How to Use Docker to run Workflows in Digdag

There is a good chance that you want to allow multiple developers to run their dags/tasks on your Digdag server. It's painful to maintain the packages/dependencies they need to run their tasks. It specially becomes difficult if they conflict with each other. One way to solve it, is by having some kind of independent virtual environments for each task to run. Even then you need to manage those on the server.

How to Use Docker to run Workflows in Digdag

How to Use Docker to run Workflows in Digdag

Another important thing is to isolate the underlying Digdag server environment from the tasks (workflows). This is important from the security and stability point of view.

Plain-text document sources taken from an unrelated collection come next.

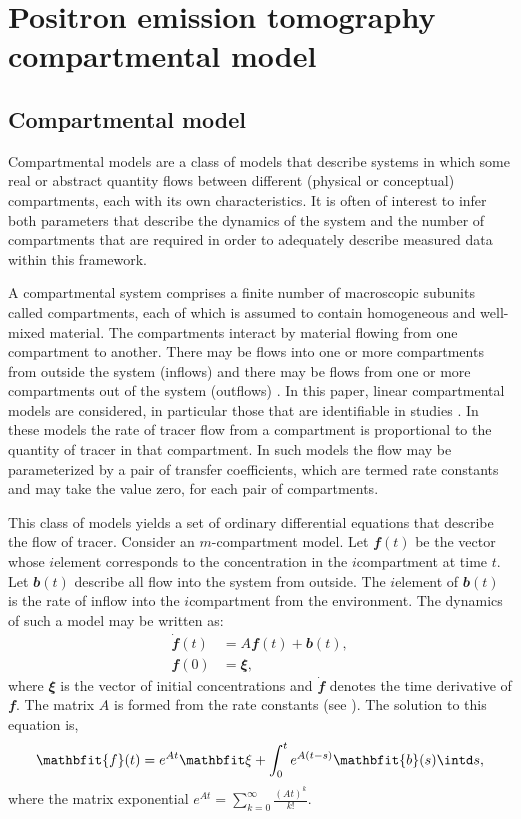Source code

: \chapter{Positron emission tomography compartmental model}
\label{cha:Positron emission tomography compartmental model}

\section{Compartmental model}
\label{sec:Compartmental model}

Compartmental models are a class of models that describe systems in which some
real or abstract quantity flows between different (physical or conceptual)
compartments, each with its own characteristics. It is often of interest to
infer both parameters that describe the dynamics of the system and the number
of compartments that are required in order to adequately describe measured
data within this framework.

A compartmental system comprises a finite number of macroscopic subunits
called compartments, each of which is assumed to contain homogeneous and
well-mixed material. The compartments interact by material flowing from one
compartment to another. There may be flows into one or more compartments from
outside the system (inflows) and there may be flows from one or more
compartments out of the system (outflows) \cite{Jacquez:1996gc}. In this
paper, linear compartmental models are considered, in particular those that
are identifiable in \pet studies \cite{Schmidt99}. In these models the rate
of tracer flow from a compartment is proportional to the quantity of tracer in
that compartment. In such models the flow may be parameterized by a pair of
transfer coefficients, which are termed rate constants and may take the value
zero, for each pair of compartments.

This class of models yields a set of ordinary differential equations that
describe the flow of tracer. Consider an $m$-compartment model. Let
$\mathbfit{f}(t)$ be the vector whose $i$\xth element corresponds to the
concentration in the $i$\xth compartment at time $t$. Let $\mathbfit{b}(t)$ describe
all flow into the system from outside. The $i$\xth element of $\mathbfit{b}(t)$ is
the rate of inflow into the $i$\xth compartment from the environment. The
dynamics of such a model may be written as:
\begin{align*}
  \dot{\mathbfit{f}}(t) &= A\mathbfit{f}(t) + \mathbfit{b}(t), \\
  \mathbfit{f}(0) &= \mathbfit\xi,
\end{align*}
where $\mathbfit\xi$ is the vector of initial concentrations and
$\dot{\mathbfit{f}}$
denotes the time derivative of $\mathbfit{f}$. The matrix $A$ is formed from
the rate constants (see \cite{Gunn:2001cx}).  The solution to this equation
is,
\begin{equation*}
  \mathbfit{f}(t) = e^{A t}\mathbfit\xi + \int_0^t e^{A(t-s)}\mathbfit{b}(s)\intd s,
\end{equation*}
where the matrix exponential $e^{A t} = \sum_{k = 0}^{\infty}
\frac{(A t)^k}{k!}$.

The best way to achieve this is to run the tasks/workflows inside a container. Digdag supports Docker containers. In the below how to we will see an example. Start with adding the docker option inside your .dig file. This will force the Digdag to use the mentioned image to run your workflows.

    timezone: UTC
    _export:
      docker:
        image: docker_alpine_python:latest
        pull_always: false
        
    +setup:
      echo>: start ${session_time}
    
    +status_check:
      py>: status_check.run
            
    +teardown:
      echo>: finish ${session_time}

This assumes that you have installed the Docker on the server (or local if you are testing locally) and docker daemon is running. It also assumes that image your are using to run the workflows is available for Digdag (It can also pull from any available Docker container registry). We won't get into installing Docker but you can find about the available images by running

    docker images

It should list the image you are planning to use. As you can see in the .dig file I am using **docker_alpine_python** image. Its a custom image built on the top of the base **alpine** image by adding python and some python packages that are required for my workflow to run. As you can see the workflow code is not part of the image. Just the run-time and libraries required to run. Check my Dockerfile below. Now build the image Dockerfile using

    FROM alpine:latest
    
    RUN apk add --update \
        python \
        python-dev \
        py-pip \
        build-base \
      && pip install plumbum requests\
      && rm -rf /var/cache/apk/*
    docker build -t docker_alpine_python .

My workflow is called status_check which runs a python script. The python script just prints and webhooks the OS parameters that it is running under. So regardless of your server OS. It should print your Docker OS details. This is just to assure you that the workflow code is running inside the Docker container.


    import sys
    import json
    import digdag
    from plumbum import local
    import requests
    
    def run():
      cat = local["cat"]
      os = cat("/etc/os-release")
      os_properties = {}
      for part in os.split("\n"):
        key_value = part.split("=")
        if len(key_value) > 1:
          os_properties[key_value[0]] = key_value[1]
        
      #current date
      date = local["date"]
      os_properties["os_date"] = date()
    
      #print str(version)
      pip = local["pip"]
      #print str(pip("list","--format","json"))
      packages = json.loads(pip("list","--format","json"))
      
      version = str(sys.version_info[0])+"."+str(sys.version_info[1])
      
      #session time
      session_time = digdag.env.params["session_time"]
      
      payload = {"os":os_properties,"digdag" : {"session_time":session_time}, "python":{"packages":packages, "version": version}}
      print str(payload)
      x = requests.post('http://webhook.site/2856291a-acd7-4669-8223-2ff349186668', json=payload)

To run locally

    $digdag run docker_digdag_test.dig --rerun

Now you can push the same dag to Digdag server and run it there as long as the server has the the Docker image or access to image (through for example dockerhub.com).

If your script is simple and doesn't depend on any external library you can use one of the pre-built images like alpine. This will remove the step of building and maintaining the Docker image.

All code is on github for you to explore. Hope you found this interesting and useful.